Task material:
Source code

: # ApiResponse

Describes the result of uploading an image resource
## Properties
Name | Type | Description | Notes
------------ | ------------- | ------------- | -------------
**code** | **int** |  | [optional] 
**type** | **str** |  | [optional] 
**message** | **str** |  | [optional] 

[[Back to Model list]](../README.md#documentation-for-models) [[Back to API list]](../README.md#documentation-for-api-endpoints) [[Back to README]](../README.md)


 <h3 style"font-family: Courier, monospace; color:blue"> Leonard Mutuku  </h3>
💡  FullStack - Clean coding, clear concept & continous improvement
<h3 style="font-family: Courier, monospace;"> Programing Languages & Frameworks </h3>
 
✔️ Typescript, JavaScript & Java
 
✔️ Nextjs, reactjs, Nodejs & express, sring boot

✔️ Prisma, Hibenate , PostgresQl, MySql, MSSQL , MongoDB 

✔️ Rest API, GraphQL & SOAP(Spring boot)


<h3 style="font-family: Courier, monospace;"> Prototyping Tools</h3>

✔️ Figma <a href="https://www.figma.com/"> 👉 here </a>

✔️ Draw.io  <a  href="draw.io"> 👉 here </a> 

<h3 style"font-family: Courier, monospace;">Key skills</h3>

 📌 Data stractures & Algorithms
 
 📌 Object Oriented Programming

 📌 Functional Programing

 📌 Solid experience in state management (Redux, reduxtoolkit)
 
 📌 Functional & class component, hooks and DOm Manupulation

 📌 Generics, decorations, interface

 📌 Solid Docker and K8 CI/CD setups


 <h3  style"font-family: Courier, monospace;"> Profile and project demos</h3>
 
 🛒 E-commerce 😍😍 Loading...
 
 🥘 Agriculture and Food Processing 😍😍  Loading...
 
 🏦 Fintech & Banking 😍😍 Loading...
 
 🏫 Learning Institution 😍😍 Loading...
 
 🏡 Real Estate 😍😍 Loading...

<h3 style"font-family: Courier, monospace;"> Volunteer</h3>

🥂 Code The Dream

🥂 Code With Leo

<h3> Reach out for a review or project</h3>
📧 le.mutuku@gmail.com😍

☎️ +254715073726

Problem to work on: The records above must be repeated exactly, in their entirety.

Answer below:
Source code

: # ApiResponse

Describes the result of uploading an image resource
## Properties
Name | Type | Description | Notes
------------ | ------------- | ------------- | -------------
**code** | **int** |  | [optional] 
**type** | **str** |  | [optional] 
**message** | **str** |  | [optional] 

[[Back to Model list]](../README.md#documentation-for-models) [[Back to API list]](../README.md#documentation-for-api-endpoints) [[Back to README]](../README.md)


 <h3 style"font-family: Courier, monospace; color:blue"> Leonard Mutuku  </h3>
💡  FullStack - Clean coding, clear concept & continous improvement
<h3 style="font-family: Courier, monospace;"> Programing Languages & Frameworks </h3>
 
✔️ Typescript, JavaScript & Java
 
✔️ Nextjs, reactjs, Nodejs & express, sring boot

✔️ Prisma, Hibenate , PostgresQl, MySql, MSSQL , MongoDB 

✔️ Rest API, GraphQL & SOAP(Spring boot)


<h3 style="font-family: Courier, monospace;"> Prototyping Tools</h3>

✔️ Figma <a href="https://www.figma.com/"> 👉 here </a>

✔️ Draw.io  <a  href="draw.io"> 👉 here </a> 

<h3 style"font-family: Courier, monospace;">Key skills</h3>

 📌 Data stractures & Algorithms
 
 📌 Object Oriented Programming

 📌 Functional Programing

 📌 Solid experience in state management (Redux, reduxtoolkit)
 
 📌 Functional & class component, hooks and DOm Manupulation

 📌 Generics, decorations, interface

 📌 Solid Docker and K8 CI/CD setups


 <h3  style"font-family: Courier, monospace;"> Profile and project demos</h3>
 
 🛒 E-commerce 😍😍 Loading...
 
 🥘 Agriculture and Food Processing 😍😍  Loading...
 
 🏦 Fintech & Banking 😍😍 Loading...
 
 🏫 Learning Institution 😍😍 Loading...
 
 🏡 Real Estate 😍😍 Loading...

<h3 style"font-family: Courier, monospace;"> Volunteer</h3>

🥂 Code The Dream

🥂 Code With Leo

<h3> Reach out for a review or project</h3>
📧 le.mutuku@gmail.com😍

☎️ +254715073726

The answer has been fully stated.